TOMOYO patches for Linux 3.2 (Try #2)

[1/5] TOMOYO: Add environment variable name restriction support.
[2/5] TOMOYO: Add socket operation restriction support.
[3/5] TOMOYO: Allow controlling generation of access granted logs for per an entry basis.
[4/5] TOMOYO: Allow domain transition without execve().
[5/5] TOMOYO: Avoid race when retrying "file execute" permission check.

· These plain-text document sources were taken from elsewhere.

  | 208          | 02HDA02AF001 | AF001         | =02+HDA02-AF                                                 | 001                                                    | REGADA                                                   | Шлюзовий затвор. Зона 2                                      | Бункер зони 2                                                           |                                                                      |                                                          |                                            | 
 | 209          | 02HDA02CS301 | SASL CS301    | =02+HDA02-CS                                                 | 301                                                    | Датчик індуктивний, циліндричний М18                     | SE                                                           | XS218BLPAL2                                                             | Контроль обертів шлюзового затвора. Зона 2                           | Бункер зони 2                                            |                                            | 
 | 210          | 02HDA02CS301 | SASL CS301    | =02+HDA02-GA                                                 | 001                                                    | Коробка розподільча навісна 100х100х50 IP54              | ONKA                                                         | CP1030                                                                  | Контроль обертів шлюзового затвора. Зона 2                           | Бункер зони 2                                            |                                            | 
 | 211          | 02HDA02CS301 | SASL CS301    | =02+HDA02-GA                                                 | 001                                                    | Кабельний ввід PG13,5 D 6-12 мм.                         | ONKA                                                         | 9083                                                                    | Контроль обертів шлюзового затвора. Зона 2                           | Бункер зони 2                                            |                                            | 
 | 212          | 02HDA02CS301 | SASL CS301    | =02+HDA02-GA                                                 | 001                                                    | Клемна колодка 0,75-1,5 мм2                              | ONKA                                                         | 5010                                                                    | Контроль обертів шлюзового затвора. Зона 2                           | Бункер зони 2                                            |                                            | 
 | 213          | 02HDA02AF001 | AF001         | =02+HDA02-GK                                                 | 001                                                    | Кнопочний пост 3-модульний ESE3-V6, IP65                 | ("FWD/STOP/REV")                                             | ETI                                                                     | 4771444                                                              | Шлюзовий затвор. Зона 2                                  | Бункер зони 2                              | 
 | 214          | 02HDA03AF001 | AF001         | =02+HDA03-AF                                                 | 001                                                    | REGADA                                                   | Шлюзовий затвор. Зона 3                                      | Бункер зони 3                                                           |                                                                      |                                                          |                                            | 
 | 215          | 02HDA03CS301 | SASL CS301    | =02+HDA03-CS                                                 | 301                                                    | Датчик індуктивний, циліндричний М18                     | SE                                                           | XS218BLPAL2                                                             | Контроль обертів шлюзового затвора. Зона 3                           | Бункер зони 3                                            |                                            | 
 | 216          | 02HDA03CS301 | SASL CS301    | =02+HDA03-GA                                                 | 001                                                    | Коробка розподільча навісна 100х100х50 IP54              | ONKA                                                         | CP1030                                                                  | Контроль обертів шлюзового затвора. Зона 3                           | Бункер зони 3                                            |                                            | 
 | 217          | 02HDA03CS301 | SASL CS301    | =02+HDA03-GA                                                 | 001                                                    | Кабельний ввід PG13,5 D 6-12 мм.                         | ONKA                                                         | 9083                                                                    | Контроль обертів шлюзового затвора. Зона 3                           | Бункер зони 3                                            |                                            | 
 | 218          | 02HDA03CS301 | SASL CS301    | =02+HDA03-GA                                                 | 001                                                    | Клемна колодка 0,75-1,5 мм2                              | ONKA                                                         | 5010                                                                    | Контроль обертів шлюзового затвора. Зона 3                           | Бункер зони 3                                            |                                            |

This patchset implements below items in http://tomoyo.sourceforge.jp/comparison.html .

"Features for assisting specifying numeric values"
=> "Allow grouping IP addresses? (address_group)"

"Features for supporting Apache's virtual hosts"
=> "Allow domain transitions without program execution?"

"Restrict executing programs? (execute)"
=> "Restrict permitted environment variables names?"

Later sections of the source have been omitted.